On “The Report” and the history of the CIA onscreen

Joel Whitney in The Baffler:

IN LATE 2005, when the dread of finding Weapons of Mass Destruction in Iraq dwindled, California Senator Dianne Feinstein joined a chorus of non-mea culpa Democrats who claimed to be victims of Republican manipulation. But when a torture scandal arose two years later, the senator would not be so easily fooled again. Rather than accept the CIA’s bouquet of rationalizations for waterboarding, confinement, stress positions, sleep deprivation, and other so-called Enhanced Interrogation Techniques, or EITs, used on suspects rounded up in the War on Terror, Feinstein unleashed on the CIA a sober investigator, former FBI staffer Daniel J. Jones. A new feature film, The Report recounts Feinstein and Jones’s fight to uncover what really happened before President Obama ended the torture program with an executive order two days into his first term, a history that remains largely obscured.

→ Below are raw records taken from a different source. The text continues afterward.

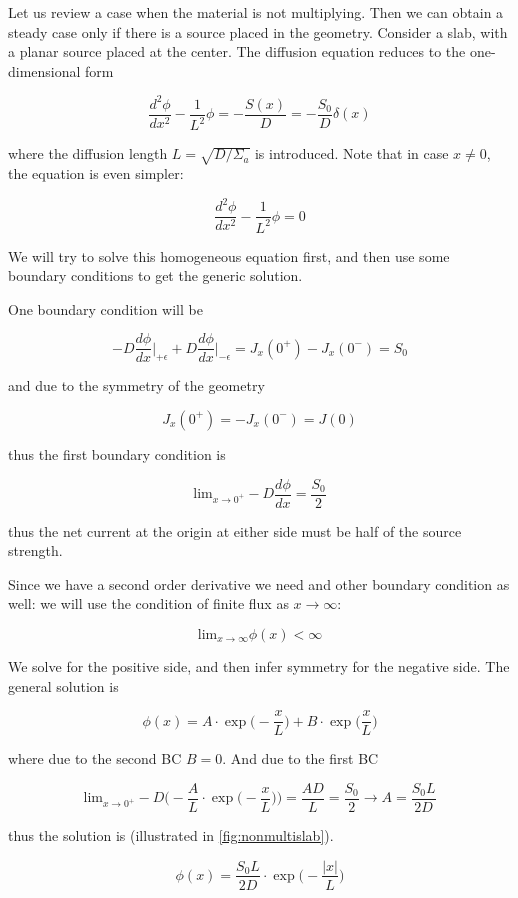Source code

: Let us review a case when the material is not multiplying. Then we can obtain a steady case only if there is a source placed in the geometry. Consider a slab, with a planar source placed at the center. The diffusion equation reduces to the one-dimensional form

$$\frac{d^2\phi}{dx^2}-\frac{1}{L^2}\phi=-\frac{S(x)}{D}=-\frac{S_0}{D}\delta(x)$$

where the diffusion length $L=\sqrt{D/\Sigma_a}$ is introduced. Note that in case $x\neq 0$, the equation is even simpler:

$$\frac{d^2\phi}{dx^2}-\frac{1}{L^2}\phi=0$$

We will try to solve this homogeneous equation first, and then use some boundary conditions to get the generic solution.

One boundary condition will be

$$-D\frac{d\phi}{dx}\rvert_{+\epsilon}+D\frac{d\phi}{dx}\rvert_{-\epsilon}=J_x(0^+)-J_x(0^-)=S_0$$

and due to the symmetry of the geometry

$$J_x(0^+)=-J_x(0^-)=J(0)$$

thus the first boundary condition is

$$\mathrm{lim}_{x\rightarrow 0^+} -D\frac{d\phi}{dx}=\frac{S_0}{2}$$

\noindent thus the net current at the origin at either side must be half of the source strength.

Since we have a second order derivative we need and other boundary condition as well: we will use the condition of finite flux as $x\rightarrow \infty$:

$$\mathrm{lim}_{x\rightarrow \infty} \phi(x) < \infty$$

We solve for the positive side, and then infer symmetry for the negative side. The general solution is

$$\phi(x)=A\cdot\exp\Big(-\frac{x}{L}\Big)+B\cdot\exp\Big(\frac{x}{L}\Big)$$

\noindent where due to the second BC $B=0$. And due to the first BC

$$\mathrm{lim}_{x\rightarrow 0^+} -D\Bigg(-\frac{A}{L}\cdot\exp\Big(-\frac{x}{L}\Big)\Bigg)=\frac{AD}{L}=\frac{S_0}{2} \rightarrow A=\frac{S_0L}{2D}$$

\noindent thus the solution is (illustrated in \autoref{fig:nonmultislab}).

$$\phi(x)=\frac{S_0L}{2D}\cdot\exp\Big(-\frac{|x|}{L}\Big)$$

Unlike Zero Dark Thirty, Kathryn Bigelow’s Oscar-nominated film about the hunt for Osama bin Laden, The Report is accurate and unambivalent on the fundamental question of whether torture worked: it did not. Nevertheless, the film’s urgency derives from its forceful recounting of how hard it proved—even for a veteran of the Senate (who headed the Select Committee on Intelligence)—to reveal a truthful answer to a simple question. If the torture yielded gains that saved lives, what were they?

More here.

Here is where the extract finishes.